Sampension and West Yorkshire Pension Fund have co-filed a shareholder resolution at Norwegian oil company Equinor, asking it to update its strategy and capital expenditure plan to back up its commitment to supporting international climate goals.

Achmea Investment Management and Sarasin are the other co-filers of the resolution, which the majority government-owned company has said other shareholders should reject.

This is similar to the situation at Shell, where the company is also advising a vote against an institutional investor-backed resolution. However, Dutch investor MN has disclosed this morning it will vote against Shell’s strategy.

According to the investor quartet, Equinor’s pledge to support the goals of the Paris Agreement is not supported by its strategy or capital expenditure plans.

“Above all, Equinor’s plan to maintain stable fossil fuel production to 2035 and to develop new reserves that lock in production beyond 2050 fails to accept either the societal imperative of decarbonisation, or the economics of falling oil and gas demand,” they argue in a 14-page statement elaborating on their proposal.

oil station Equinor

Norwegian oil company is saying shareholders should vote against the resolution

Without changes, the current strategy exposes shareholders to rising risks of impairments from over-investment in fossil fuel production, they said.

They added: “As long-term investors, we applaud Equinor’s leadership in committing to support the Paris Agreement.

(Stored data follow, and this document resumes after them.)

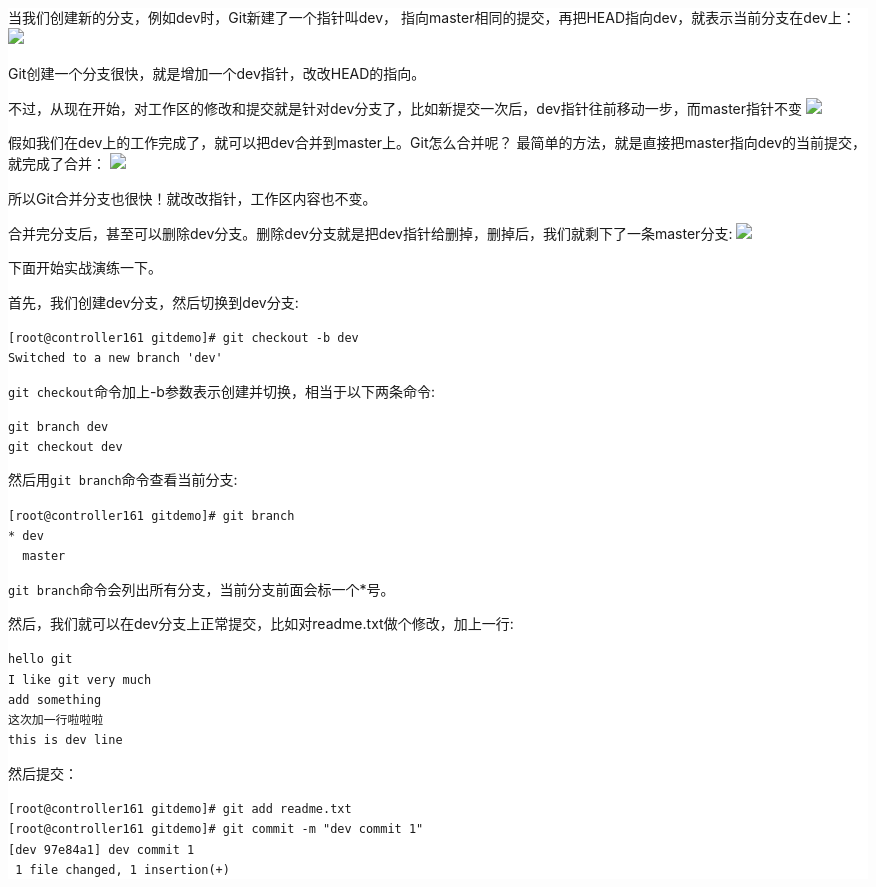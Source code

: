 当我们创建新的分支，例如dev时，Git新建了一个指针叫dev，
指向master相同的提交，再把HEAD指向dev，就表示当前分支在dev上：
![](http://xnstatic-1253397658.cossh.myqcloud.com/git05.png)

Git创建一个分支很快，就是增加一个dev指针，改改HEAD的指向。

不过，从现在开始，对工作区的修改和提交就是针对dev分支了，比如新提交一次后，dev指针往前移动一步，而master指针不变
![](http://xnstatic-1253397658.cossh.myqcloud.com/git06.png)

假如我们在dev上的工作完成了，就可以把dev合并到master上。Git怎么合并呢？
最简单的方法，就是直接把master指向dev的当前提交，就完成了合并：
![](http://xnstatic-1253397658.cossh.myqcloud.com/git07.png)

所以Git合并分支也很快！就改改指针，工作区内容也不变。

合并完分支后，甚至可以删除dev分支。删除dev分支就是把dev指针给删掉，删掉后，我们就剩下了一条master分支:
![](http://xnstatic-1253397658.cossh.myqcloud.com/git08.png)

下面开始实战演练一下。

首先，我们创建dev分支，然后切换到dev分支:
```
[root@controller161 gitdemo]# git checkout -b dev
Switched to a new branch 'dev'
```

`git checkout`命令加上-b参数表示创建并切换，相当于以下两条命令:
```
git branch dev
git checkout dev
```

然后用`git branch`命令查看当前分支:
```
[root@controller161 gitdemo]# git branch
* dev
  master
```

`git branch`命令会列出所有分支，当前分支前面会标一个*号。

然后，我们就可以在dev分支上正常提交，比如对readme.txt做个修改，加上一行:
```
hello git
I like git very much
add something
这次加一行啦啦啦
this is dev line
```

然后提交：
```
[root@controller161 gitdemo]# git add readme.txt
[root@controller161 gitdemo]# git commit -m "dev commit 1"
[dev 97e84a1] dev commit 1
 1 file changed, 1 insertion(+)
```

Through this resolution, we offer our support to the board to make this pledge a reality.”

Equinor, in turn, has said that shareholders should vote against the proposal, based on arguments including that “[m]ore investments in energy production and infrastructure are needed to secure security of supply and reduce the cost of energy”.

It also said that until a market for hydrogen and carbon capture and storage is well established, “absolute emission targets that include end-user emissions will only be achieved by selling or shutting down profitable oil and gas production, thus shifting indirect end use emissions to other producers”.

Equinor’s annual general meeting is scheduled for 14 May.